Such generation of heat causes deteriorations of rubber and
shearing force causes cracks in deteriorated rubber. A rubber
composition having a complex elastic modulus E2* of 11 to 30 MPa
and a loss tangent tan .delta. of 0.1 to 0.7 is thus employed as
the chafer rubber 20.
[0038] When the complex elastic modulus E2* is less than 11 MPa,
cracks tend to be generated in the chafer rubber 20 after long-time
running, and on the other hand, when it is larger than 30 MPa,
chipping or similar is apt to occur at the time of rim assembly. It
is accordingly preferable to set a lower limit value for the
complex elastic modulus E2* to not less than 15 MPa and further to
not less than 17 MPa, and to set an upper limit value to not more
than 25 MPa and further to not more than 23 MPa. In this respect,
it is preferable to set the same to be larger than the complex
elastic modulus E1* of the cushion rubber. When the loss tangent
tan .delta. of the chafer rubber 20 is less than 0.1, oscillation
tends to be generated at the time of running and deflations or
similar are apt to occur, and on the other hand, when it is larger
than 0.7, there is a tendency of heat storage so that deterioration
is promoted. The loss tangent tan .delta. is thus preferably set in
the range from 0.2 to 0.5 and further from 0.2 to 0.4.

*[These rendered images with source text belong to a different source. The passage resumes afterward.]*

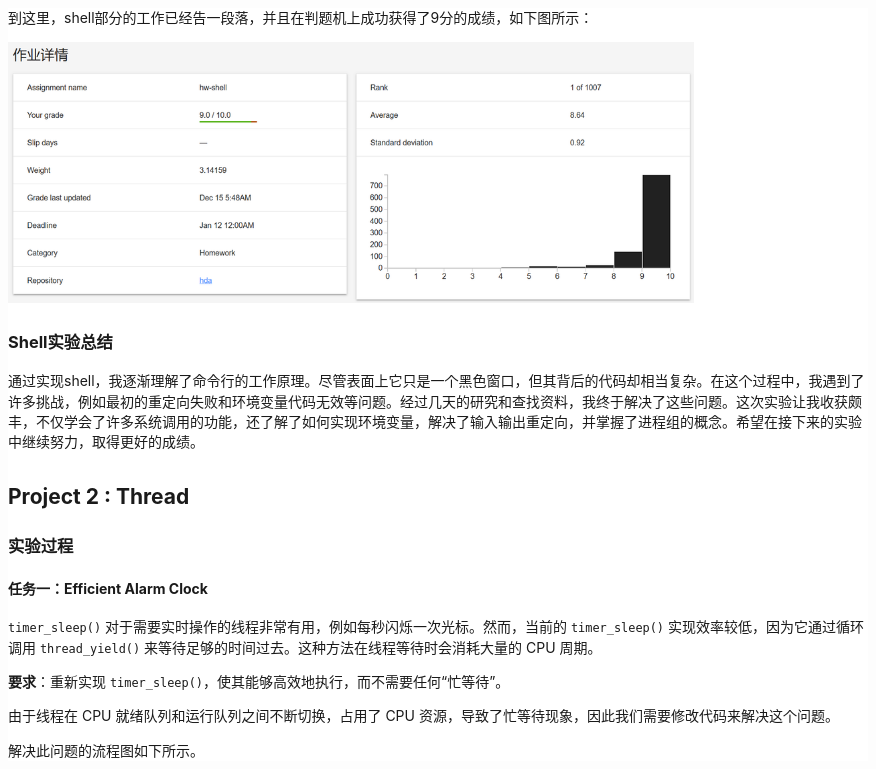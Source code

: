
 ```C
```

到这里，shell部分的工作已经告一段落，并且在判题机上成功获得了9分的成绩，如下图所示：

<img src="./os_figures/image-20241230152041432.png" alt="image-20241230152041432" style="zoom:67%;" />

### Shell实验总结

通过实现shell，我逐渐理解了命令行的工作原理。尽管表面上它只是一个黑色窗口，但其背后的代码却相当复杂。在这个过程中，我遇到了许多挑战，例如最初的重定向失败和环境变量代码无效等问题。经过几天的研究和查找资料，我终于解决了这些问题。这次实验让我收获颇丰，不仅学会了许多系统调用的功能，还了解了如何实现环境变量，解决了输入输出重定向，并掌握了进程组的概念。希望在接下来的实验中继续努力，取得更好的成绩。

## **Project 2 : Thread**

### 实验过程

#### 任务一：Efficient Alarm Clock

`timer_sleep()` 对于需要实时操作的线程非常有用，例如每秒闪烁一次光标。然而，当前的 `timer_sleep()` 实现效率较低，因为它通过循环调用 `thread_yield()` 来等待足够的时间过去。这种方法在线程等待时会消耗大量的 CPU 周期。

**要求**：重新实现 `timer_sleep()`，使其能够高效地执行，而不需要任何“忙等待”。

由于线程在 CPU 就绪队列和运行队列之间不断切换，占用了 CPU 资源，导致了忙等待现象，因此我们需要修改代码来解决这个问题。

解决此问题的流程图如下所示。

<p align="center">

[0039] Next, in tires of bead wind structure, the collapsing of the
carcass ply 6A at the time of applying load tends to be large.
Since the winding portion 11 is located inside of the bead when
compared to conventional tires, heat of the brake pad of the
vehicle will be easily transmitted to the rubber inside of the bead
through the rim and the carcass cords, and thermal softening owing
to rise in temperature is apt to occur. Rubber inside of the bead
that has thermally softened is pressed by the rim flange when load
is applied thereto so that it tends to move to the bead toe side,
and the ply turn-up portion 6b tends to move in accordance with
this movement.
[0040] As a result, damages peculiar to the bead wind structure are
seen in which a large shear strain is generated between the carcass
ply 6A and the bead core 5 in proximity of an inner end position Q1
of the bead core 5 in the tire axial direction so that loosing of
cords is apt to occur.
[0041] For restricting such damages owing to heat and for improving
the thermal bead durability, the present embodiment is provided
with a bead reinforcing layer 15 at the bead portion 4 while it
further employs at least one of the following means (1) to (3).

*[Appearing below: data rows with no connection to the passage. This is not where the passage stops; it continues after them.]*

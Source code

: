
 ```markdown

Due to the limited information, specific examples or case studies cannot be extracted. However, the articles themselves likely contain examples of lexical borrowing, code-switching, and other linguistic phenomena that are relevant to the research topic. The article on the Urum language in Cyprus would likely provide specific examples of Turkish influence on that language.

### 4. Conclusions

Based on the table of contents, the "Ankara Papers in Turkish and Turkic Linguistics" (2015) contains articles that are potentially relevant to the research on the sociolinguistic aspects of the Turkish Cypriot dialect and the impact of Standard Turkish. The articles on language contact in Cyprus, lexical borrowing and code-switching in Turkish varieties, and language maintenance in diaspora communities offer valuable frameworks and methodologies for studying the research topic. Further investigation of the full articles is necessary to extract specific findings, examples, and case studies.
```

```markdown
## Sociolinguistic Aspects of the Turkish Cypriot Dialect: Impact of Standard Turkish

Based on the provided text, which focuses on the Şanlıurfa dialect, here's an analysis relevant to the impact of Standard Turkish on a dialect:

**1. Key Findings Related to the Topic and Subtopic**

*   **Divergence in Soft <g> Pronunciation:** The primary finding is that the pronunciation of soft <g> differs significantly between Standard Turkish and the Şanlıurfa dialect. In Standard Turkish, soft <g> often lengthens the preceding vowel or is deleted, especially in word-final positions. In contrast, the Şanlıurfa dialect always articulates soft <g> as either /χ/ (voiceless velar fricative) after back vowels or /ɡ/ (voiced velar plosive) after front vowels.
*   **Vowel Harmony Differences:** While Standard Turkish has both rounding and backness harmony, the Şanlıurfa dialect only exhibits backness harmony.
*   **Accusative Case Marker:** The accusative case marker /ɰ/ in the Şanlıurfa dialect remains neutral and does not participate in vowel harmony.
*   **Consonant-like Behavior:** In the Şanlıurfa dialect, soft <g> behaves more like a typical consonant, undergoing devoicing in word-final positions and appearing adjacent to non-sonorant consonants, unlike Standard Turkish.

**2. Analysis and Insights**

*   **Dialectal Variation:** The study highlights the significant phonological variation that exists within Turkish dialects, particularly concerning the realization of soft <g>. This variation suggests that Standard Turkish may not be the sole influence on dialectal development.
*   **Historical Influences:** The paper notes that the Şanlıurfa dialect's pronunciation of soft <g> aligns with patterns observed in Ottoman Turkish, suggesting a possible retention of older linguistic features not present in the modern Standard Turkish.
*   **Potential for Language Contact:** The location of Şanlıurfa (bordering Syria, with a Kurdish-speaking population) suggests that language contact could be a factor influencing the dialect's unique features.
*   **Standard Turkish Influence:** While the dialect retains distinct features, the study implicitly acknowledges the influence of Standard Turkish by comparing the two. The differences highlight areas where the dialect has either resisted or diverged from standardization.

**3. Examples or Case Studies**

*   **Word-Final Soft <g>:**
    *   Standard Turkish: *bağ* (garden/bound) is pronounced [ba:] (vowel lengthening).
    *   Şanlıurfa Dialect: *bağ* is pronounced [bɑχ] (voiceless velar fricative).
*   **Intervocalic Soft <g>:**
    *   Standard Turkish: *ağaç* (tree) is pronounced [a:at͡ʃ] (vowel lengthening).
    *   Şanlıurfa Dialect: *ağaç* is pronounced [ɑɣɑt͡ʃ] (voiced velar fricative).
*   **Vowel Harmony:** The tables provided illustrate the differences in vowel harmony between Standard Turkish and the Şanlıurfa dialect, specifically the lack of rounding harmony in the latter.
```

[0042] (1) A height Ho in the radial direction of an outer piece
150 of the bead reinforcing layer 15 from a bead base line BL is
raised to be of a specified range;
[0043] (2) Rubber having a complex elastic modulus E1* of high
elasticity side within the above-mentioned range and having an
increased sulfur blending amount is employed as the cushion rubber
12; and
[0044] (3) Rubber having a specified complex elastic modulus E3* is
employed as the bead apex rubber 8.
[0045] More particularly, the bead reinforcing layer 15 is
comprised of a steel cord ply in which steel cords are aligned at
an angle of, for instance, 10 to 40.degree. with respect to a line
in the tire circumferential direction, and includes, as illustrated
in FIG. 3, at least a curved portion 15A that extends along the
main portion 10 of the ply turn-up portion 6b and inward thereof in
the radial direction and an outer piece 15o that continues from the
curved portion 15A outside thereof in the tire axial direction and
that inclines, upon separating from the main portion 10, outside in
the radial direction towards outward in the tire axial direction.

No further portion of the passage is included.